# Work order:
Your output must be the lines below from the line containing "- Implement event-driven" to the line containing "After the sucessfull", both lines included, reproduced exactly and without pictures.

# Dataset excerpts:
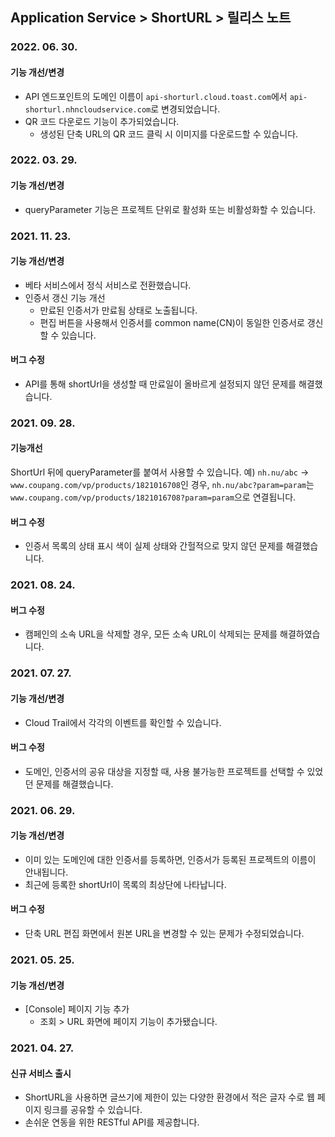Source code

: ## Application Service > ShortURL > 릴리스 노트

### 2022. 06. 30.

#### 기능 개선/변경
* API 엔드포인트의 도메인 이름이 `api-shorturl.cloud.toast.com`에서 `api-shorturl.nhncloudservice.com`로 변경되었습니다.
* QR 코드 다운로드 기능이 추가되었습니다.
    * 생성된 단축 URL의 QR 코드 클릭 시 이미지를 다운로드할 수 있습니다.

### 2022. 03. 29.

#### 기능 개선/변경
* queryParameter 기능은 프로젝트 단위로 활성화 또는 비활성화할 수 있습니다.

### 2021. 11. 23.

#### 기능 개선/변경
* 베타 서비스에서 정식 서비스로 전환했습니다.
* 인증서 갱신 기능 개선
    * 만료된 인증서가 만료됨 상태로 노출됩니다.
    * 편집 버튼을 사용해서 인증서를 common name(CN)이 동일한 인증서로 갱신할 수 있습니다.

#### 버그 수정
* API를 통해 shortUrl을 생성할 때 만료일이 올바르게 설정되지 않던 문제를 해결했습니다.

### 2021. 09. 28.

#### 기능개선
ShortUrl 뒤에 queryParameter를 붙여서 사용할 수 있습니다.
예) `nh.nu/abc` -> `www.coupang.com/vp/products/1821016708`인 경우, `nh.nu/abc?param=param`는 `www.coupang.com/vp/products/1821016708?param=param`으로 연결됩니다.

#### 버그 수정
* 인증서 목록의 상태 표시 색이 실제 상태와 간헐적으로 맞지 않던 문제를 해결했습니다.

### 2021. 08. 24.

#### 버그 수정
* 캠페인의 소속 URL을 삭제할 경우, 모든 소속 URL이 삭제되는 문제를 해결하였습니다.

### 2021. 07. 27.

#### 기능 개선/변경
* Cloud Trail에서 각각의 이벤트를 확인할 수 있습니다.

#### 버그 수정
* 도메인, 인증서의 공유 대상을 지정할 때, 사용 불가능한 프로젝트를 선택할 수 있었던 문제를 해결했습니다.

### 2021. 06. 29.

#### 기능 개선/변경
* 이미 있는 도메인에 대한 인증서를 등록하면, 인증서가 등록된 프로젝트의 이름이 안내됩니다.
* 최근에 등록한 shortUrl이 목록의 최상단에 나타납니다.

#### 버그 수정
* 단축 URL 편집 화면에서 원본 URL을 변경할 수 있는 문제가 수정되었습니다.
    
### 2021. 05. 25.

#### 기능 개선/변경
* [Console] 페이지 기능 추가
    * 조회 > URL 화면에 페이지 기능이 추가됐습니다.

### 2021. 04. 27.

#### 신규 서비스 출시
* ShortURL을 사용하면 글쓰기에 제한이 있는 다양한 환경에서 적은 글자 수로 웹 페이지 링크를 공유할 수 있습니다.
* 손쉬운 연동을 위한 RESTful API를 제공합니다.
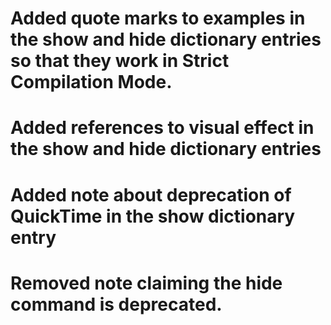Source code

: # Added quote marks to examples in the show and hide dictionary entries so that they work in Strict Compilation Mode.
# Added references to visual effect in the show and hide dictionary entries
# Added note about deprecation of QuickTime in the show dictionary entry
# Removed note claiming the hide command is deprecated.
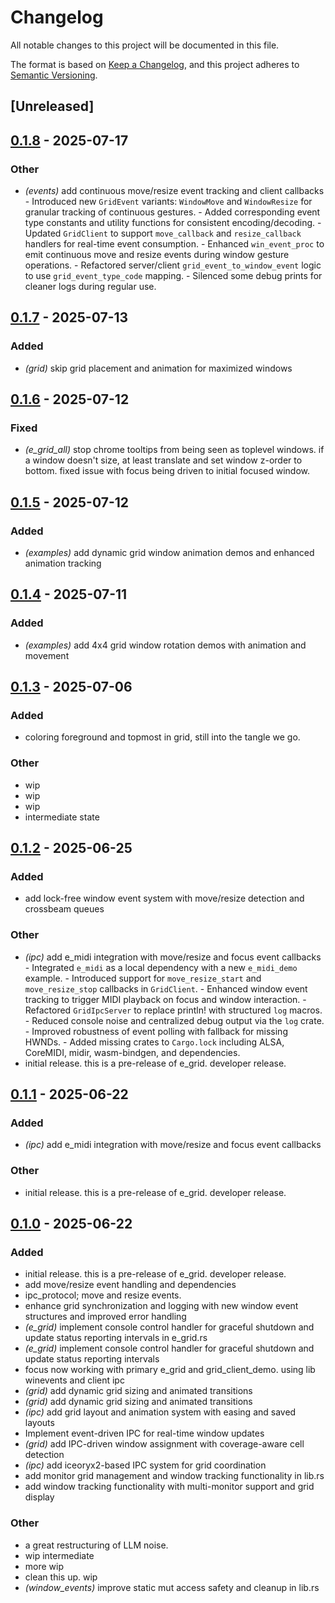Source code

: # Changelog

All notable changes to this project will be documented in this file.

The format is based on [Keep a Changelog](https://keepachangelog.com/en/1.0.0/),
and this project adheres to [Semantic Versioning](https://semver.org/spec/v2.0.0.html).

## [Unreleased]

## [0.1.8](https://github.com/davehorner/e_grid/compare/v0.1.7...v0.1.8) - 2025-07-17

### Other

- *(events)* add continuous move/resize event tracking and client callbacks  - Introduced new `GridEvent` variants: `WindowMove` and `WindowResize` for granular tracking of continuous gestures. - Added corresponding event type constants and utility functions for consistent encoding/decoding. - Updated `GridClient` to support `move_callback` and `resize_callback` handlers for real-time event consumption. - Enhanced `win_event_proc` to emit continuous move and resize events during window gesture operations. - Refactored server/client `grid_event_to_window_event` logic to use `grid_event_type_code` mapping. - Silenced some debug prints for cleaner logs during regular use.

## [0.1.7](https://github.com/davehorner/e_grid/compare/v0.1.6...v0.1.7) - 2025-07-13

### Added

- *(grid)* skip grid placement and animation for maximized windows

## [0.1.6](https://github.com/davehorner/e_grid/compare/v0.1.5...v0.1.6) - 2025-07-12

### Fixed

- *(e_grid_all)* stop chrome tooltips from being seen as toplevel windows.  if a window doesn't size, at least translate and set window z-order to bottom. fixed issue with focus being driven to initial focused window.

## [0.1.5](https://github.com/davehorner/e_grid/compare/v0.1.4...v0.1.5) - 2025-07-12

### Added

- *(examples)* add dynamic grid window animation demos and enhanced animation tracking

## [0.1.4](https://github.com/davehorner/e_grid/compare/v0.1.3...v0.1.4) - 2025-07-11

### Added

- *(examples)* add 4x4 grid window rotation demos with animation and movement

## [0.1.3](https://github.com/davehorner/e_grid/compare/v0.1.2...v0.1.3) - 2025-07-06

### Added

- coloring foreground and topmost in grid, still into the tangle we go.

### Other

- wip
- wip
- wip
- intermediate state

## [0.1.2](https://github.com/davehorner/e_grid/compare/v0.1.1...v0.1.2) - 2025-06-25

### Added

- add lock-free window event system with move/resize detection and crossbeam queues

### Other

- *(ipc)* add e_midi integration with move/resize and focus event callbacks  - Integrated `e_midi` as a local dependency with a new `e_midi_demo` example. - Introduced support for `move_resize_start` and `move_resize_stop` callbacks in `GridClient`. - Enhanced window event tracking to trigger MIDI playback on focus and window interaction. - Refactored `GridIpcServer` to replace println! with structured `log` macros. - Reduced console noise and centralized debug output via the `log` crate. - Improved robustness of event polling with fallback for missing HWNDs. - Added missing crates to `Cargo.lock` including ALSA, CoreMIDI, midir, wasm-bindgen, and dependencies.
- initial release.  this is a pre-release of e_grid.  developer release.

## [0.1.1](https://github.com/davehorner/e_grid/compare/v0.1.0...v0.1.1) - 2025-06-22

### Added

- *(ipc)* add e_midi integration with move/resize and focus event callbacks

### Other

- initial release.  this is a pre-release of e_grid.  developer release.

## [0.1.0](https://github.com/davehorner/e_grid/releases/tag/v0.1.0) - 2025-06-22

### Added

- initial release.  this is a pre-release of e_grid.  developer release.
- add move/resize event handling and dependencies
- ipc_protocol; move and resize events.
- enhance grid synchronization and logging with new window event structures and improved error handling
- *(e_grid)* implement console control handler for graceful shutdown and update status reporting intervals in e_grid.rs
- *(e_grid)* implement console control handler for graceful shutdown and update status reporting intervals
- focus now working with primary e_grid and grid_client_demo. using lib winevents and client ipc
- *(grid)* add dynamic grid sizing and animated transitions
- *(grid)* add dynamic grid sizing and animated transitions
- *(ipc)* add grid layout and animation system with easing and saved layouts
- Implement event-driven IPC for real-time window updates
- *(grid)* add IPC-driven window assignment with coverage-aware cell detection
- *(ipc)* add iceoryx2-based IPC system for grid coordination
- add monitor grid management and window tracking functionality in lib.rs
- add window tracking functionality with multi-monitor support and grid display

### Other

- a great restructuring of LLM noise.
- wip intermediate
- more wip
- clean this up. wip
- *(window_events)* improve static mut access safety and cleanup in lib.rs

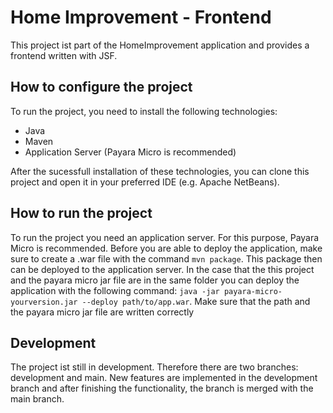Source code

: # Home Improvement - Frontend
This project ist part of the HomeImprovement application and provides a frontend written with JSF.

## How to configure the project
To run the project, you need to install the following technologies:
- Java
- Maven
- Application Server (Payara Micro is recommended)

After the sucessfull installation of these technologies, you can clone this project and open it in your preferred IDE (e.g. Apache NetBeans).

## How to run the project
To run the project you need an application server. For this purpose, Payara Micro is recommended. Before you are able to deploy the application, make sure to create a .war file with the command `mvn package`. This package then can be deployed to the application server. In the case that the this project and the payara micro jar file are in the same folder you can deploy the application with the following command: `java -jar payara-micro-yourversion.jar --deploy path/to/app.war`. Make sure that the path and the payara micro jar file are written correctly

## Development
The project ist still in development. Therefore there are two branches: development and main. New features are implemented in the development branch and after finishing the functionality, the branch is merged with the main branch.
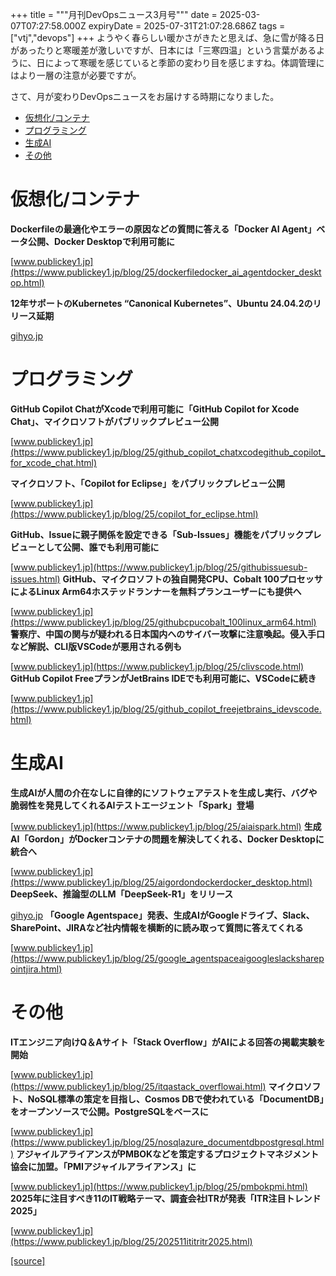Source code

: +++
title = """月刊DevOpsニュース3月号"""
date = 2025-03-07T07:27:58.000Z
expiryDate = 2025-07-31T21:07:28.686Z
tags = ["vtj","devops"]
+++
ようやく春らしい暖かさがきたと思えば、急に雪が降る日があったりと寒暖差が激しいですが、日本には「三寒四温」という言葉があるように、日によって寒暖を感じていると季節の変わり目を感じますね。体調管理にはより一層の注意が必要ですが。

さて、月が変わりDevOpsニュースをお届けする時期になりました。

*   [仮想化/コンテナ](#仮想化コンテナ)
*   [プログラミング](#プログラミング)
*   [生成AI](#生成AI)
*   [その他](#その他)

仮想化/コンテナ
========

**Dockerfileの最適化やエラーの原因などの質問に答える「Docker AI Agent」ベータ公開、Docker Desktopで利用可能に**

[www.publickey1.jp](https://www.publickey1.jp/blog/25/dockerfiledocker_ai_agentdocker_desktop.html)

**12年サポートのKubernetes “Canonical Kubernetes”⁠⁠、Ubuntu 24.04.2のリリース延期**

[gihyo.jp](https://gihyo.jp/admin/clip/01/ubuntu-topics/202502/14?utm_source=feed)

プログラミング
=======

**GitHub Copilot ChatがXcodeで利用可能に「GitHub Copilot for Xcode Chat」、マイクロソフトがパブリックプレビュー公開**

[www.publickey1.jp](https://www.publickey1.jp/blog/25/github_copilot_chatxcodegithub_copilot_for_xcode_chat.html)

**マイクロソフト、「Copilot for Eclipse」をパブリックプレビュー公開**

[www.publickey1.jp](https://www.publickey1.jp/blog/25/copilot_for_eclipse.html)

**GitHub、Issueに親子関係を設定できる「Sub-Issues」機能をパブリックプレビューとして公開、誰でも利用可能に**

[www.publickey1.jp](https://www.publickey1.jp/blog/25/githubissuesub-issues.html) **GitHub、マイクロソフトの独自開発CPU、Cobalt 100プロセッサによるLinux Arm64ホステッドランナーを無料プランユーザーにも提供へ**

[www.publickey1.jp](https://www.publickey1.jp/blog/25/githubcpucobalt_100linux_arm64.html) **警察庁、中国の関与が疑われる日本国内へのサイバー攻撃に注意喚起。侵入手口など解説、CLI版VSCodeが悪用される例も**

[www.publickey1.jp](https://www.publickey1.jp/blog/25/clivscode.html) **GitHub Copilot FreeプランがJetBrains IDEでも利用可能に、VSCodeに続き**

[www.publickey1.jp](https://www.publickey1.jp/blog/25/github_copilot_freejetbrains_idevscode.html)

生成AI
====

**生成AIが人間の介在なしに自律的にソフトウェアテストを生成し実行、バグや脆弱性を発見してくれるAIテストエージェント「Spark」登場**

[www.publickey1.jp](https://www.publickey1.jp/blog/25/aiaispark.html) **生成AI「Gordon」がDockerコンテナの問題を解決してくれる、Docker Desktopに統合へ**

[www.publickey1.jp](https://www.publickey1.jp/blog/25/aigordondockerdocker_desktop.html) **DeepSeek⁠⁠、推論型のLLM「DeepSeek-R1」をリリース**

[gihyo.jp](https://gihyo.jp/article/2025/01/deepseek-r1?utm_source=feed) **「Google Agentspace」発表、生成AIがGoogleドライブ、Slack、SharePoint、JIRAなど社内情報を横断的に読み取って質問に答えてくれる**

[www.publickey1.jp](https://www.publickey1.jp/blog/25/google_agentspaceaigoogleslacksharepointjira.html)

その他
===

**ITエンジニア向けQ＆Aサイト「Stack Overflow」がAIによる回答の掲載実験を開始**

[www.publickey1.jp](https://www.publickey1.jp/blog/25/itqastack_overflowai.html) **マイクロソフト、NoSQL標準の策定を目指し、Cosmos DBで使われている「DocumentDB」をオープンソースで公開。PostgreSQLをベースに**

[www.publickey1.jp](https://www.publickey1.jp/blog/25/nosqlazure_documentdbpostgresql.html) **アジャイルアライアンスがPMBOKなどを策定するプロジェクトマネジメント協会に加盟。「PMIアジャイルアライアンス」に**

[www.publickey1.jp](https://www.publickey1.jp/blog/25/pmbokpmi.html) **2025年に注目すべき11のIT戦略テーマ、調査会社ITRが発表「ITR注目トレンド2025」**

[www.publickey1.jp](https://www.publickey1.jp/blog/25/202511ititritr2025.html)

[[source]](https://devops-blog.virtualtech.jp/entry/20250307/1741332478)
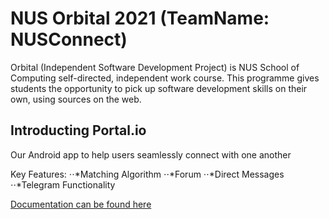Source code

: # NUS Orbital 2021 (TeamName: NUSConnect)

Orbital (Independent Software Development Project) is NUS School of Computing self-directed, independent work course. This programme gives students the opportunity to pick up software development skills on their own, using sources on the web.

## Introducting Portal.io

Our Android app to help users seamlessly connect with one another

Key Features:
⋅⋅*Matching Algorithm
⋅⋅*Forum
⋅⋅*Direct Messages
⋅⋅*Telegram Functionality

[Documentation can be found here](https://docs.google.com/document/d/1KQt-ke-O7QabJMdp9oJYTGkmXdK-TGQFx0Jig3PgIJ0/edit?usp=sharing)
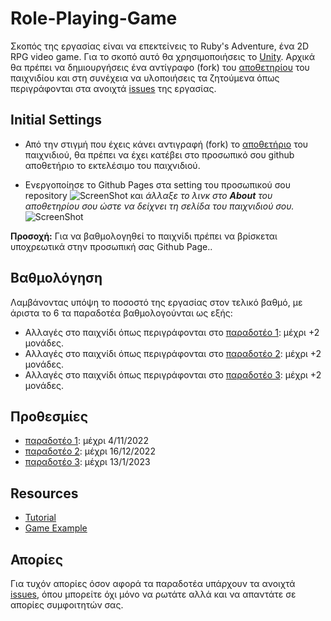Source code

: # Role-Playing-Game

Σκοπός της εργασίας είναι να επεκτείνεις το Ruby's Adventure, ένα 2D RPG video game. Για το σκοπό αυτό θα χρησιμοποιήσεις τo [Unity](https://unity.com/). Αρχικά θα πρέπει να δημιουργήσεις ένα αντίγραφο (fork) του [αποθετηρίου](https://github.com/merkourisa/Role-Playing-Game) του παιχνιδίου και στη συνέχεια να υλοποιήσεις τα ζητούμενα όπως περιγράφονται στα ανοιχτά [issues](https://github.com/merkourisa/Role-Playing-Game/issues) της εργασίας.

## Initial Settings
- Από την στιγμή που έχεις κάνει αντιγραφή (fork) το [αποθετήριο](https://github.com/merkourisa/Role-Playing-Game) του παιχνιδιού, θα πρέπει να έχει κατέβει στο προσωπικό σου github αποθετήριο το εκτελέσιμο του παιχνιδιού.

- Ενεργοποίησε το Github Pages στα setting του προσωπικού σου repository ![ScreenShot](1.png) και *άλλαξε το λινκ στο **About** του αποθετηρίου σου ώστε να δείχνει τη σελίδα του παιχνιδιού σου.*
![ScreenShot](2.png)

**Προσοχή:** Για να βαθμολογηθεί το παιχνίδι πρέπει να βρίσκεται υποχρεωτικά στην προσωπική σας Github Page..

## Βαθμολόγηση
Λαμβάνοντας υπόψη το ποσοστό της εργασίας στον τελικό βαθμό, με άριστα το 6 τα παραδοτέα βαθμολογούνται ως εξής:
- Αλλαγές στο παιχνίδι όπως περιγράφονται στο [παραδοτέο 1](https://github.com/merkourisa/Role-Playing-Game/issues/1): μέχρι +2 μονάδες. 
- Αλλαγές στο παιχνίδι όπως περιγράφονται στο [παραδοτέο 2](https://github.com/merkourisa/Role-Playing-Game/issues/2): μέχρι +2 μονάδες.
- Αλλαγές στο παιχνίδι όπως περιγράφονται στο [παραδοτέο 3](https://github.com/merkourisa/Role-Playing-Game/issues/3): μέχρι +2 μονάδες.


## Προθεσμίες
- [παραδοτέο 1](https://github.com/merkourisa/Role-Playing-Game/issues/1): μέχρι 4/11/2022 
- [παραδοτέο 2](https://github.com/merkourisa/Role-Playing-Game/issues/2): μέχρι 16/12/2022
- [παραδοτέο 3](https://github.com/merkourisa/Role-Playing-Game/issues/3): μέχρι 13/1/2023

## Resources

- [Tutorial](https://learn.unity.com/project/ruby-s-2d-rpg?uv=2020.3)
- [Game Example](https://psarrask.github.io/Pacman/)

## Απορίες

Για τυχόν απορίες όσον αφορά τα παραδοτέα υπάρχουν τα ανοιχτά [issues](https://github.com/merkourisa/Role-Playing-Game/issues), όπου μπορείτε όχι μόνο να ρωτάτε αλλά και να απαντάτε σε απορίες συμφοιτητών σας. 
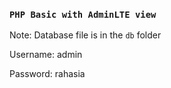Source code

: ### `PHP Basic with AdminLTE view`

Note: Database file is in the `db` folder

Username: admin

Password: rahasia
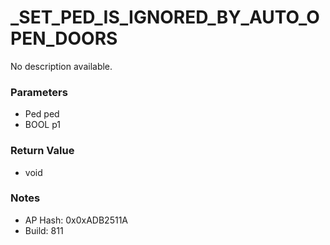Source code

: # _SET_PED_IS_IGNORED_BY_AUTO_OPEN_DOORS

No description available.

### Parameters
* Ped ped
* BOOL p1

### Return Value
* void

### Notes
* AP Hash: 0x0xADB2511A
* Build: 811

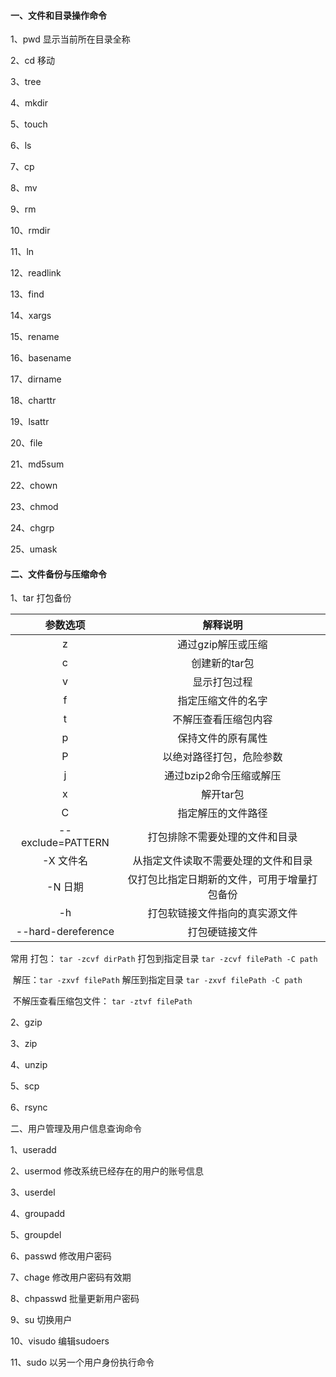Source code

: 

#### 一、文件和目录操作命令

1、pwd	显示当前所在目录全称

2、cd	移动

3、tree

4、mkdir

5、touch

6、ls

7、cp

8、mv

9、rm

10、rmdir

11、ln

12、readlink

13、find

14、xargs

15、rename

16、basename

17、dirname

18、charttr

19、lsattr

20、file

21、md5sum

22、chown

23、chmod

24、chgrp

25、umask

#### 二、文件备份与压缩命令

1、tar	打包备份

|      参数选项      |                   解释说明                   |
| :----------------: | :------------------------------------------: |
|         z          |              通过gzip解压或压缩              |
|         c          |                创建新的tar包                 |
|         v          |                 显示打包过程                 |
|         f          |              指定压缩文件的名字              |
|         t          |             不解压查看压缩包内容             |
|         p          |              保持文件的原有属性              |
|         P          |           以绝对路径打包，危险参数           |
|         j          |           通过bzip2命令压缩或解压            |
|         x          |                  解开tar包                   |
|         C          |              指定解压的文件路径              |
| --exclude=PATTERN  |        打包排除不需要处理的文件和目录        |
|     -X 文件名      |     从指定文件读取不需要处理的文件和目录     |
|      -N 日期       | 仅打包比指定日期新的文件，可用于增量打包备份 |
|         -h         |        打包软链接文件指向的真实源文件        |
| --hard-dereference |                打包硬链接文件                |

常用    打包：	`tar -zcvf dirPath`	打包到指定目录	`tar -zcvf filePath -C path`

​			解压：`tar -zxvf filePath`      解压到指定目录 	`tar -zxvf filePath -C path`

​			不解压查看压缩包文件：	`tar -ztvf filePath`

2、gzip 

3、zip

4、unzip

5、scp

6、rsync

二、用户管理及用户信息查询命令

1、useradd

2、usermod	修改系统已经存在的用户的账号信息

3、userdel

4、groupadd

5、groupdel

6、passwd	修改用户密码

7、chage	修改用户密码有效期

8、chpasswd	批量更新用户密码

9、su	切换用户

10、visudo	编辑sudoers

11、sudo	以另一个用户身份执行命令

# Solution for this exercise:
- Implement event-driven IPC for real-time window updates
- *(grid)* add IPC-driven window assignment with coverage-aware cell detection
- *(ipc)* add iceoryx2-based IPC system for grid coordination
- add monitor grid management and window tracking functionality in lib.rs
- add window tracking functionality with multi-monitor support and grid display

### Other

- a great restructuring of LLM noise.
- wip intermediate
- more wip
- clean this up. wip
- *(window_events)* improve static mut access safety and cleanup in lib.rs

Source code

: # Home Improvement - Frontend
This project ist part of the HomeImprovement application and provides a frontend written with JSF.

## How to configure the project
To run the project, you need to install the following technologies:
- Java
- Maven
- Application Server (Payara Micro is recommended)

After the sucessfull installation of these technologies, you can clone this project and open it in your preferred IDE (e.g. Apache NetBeans).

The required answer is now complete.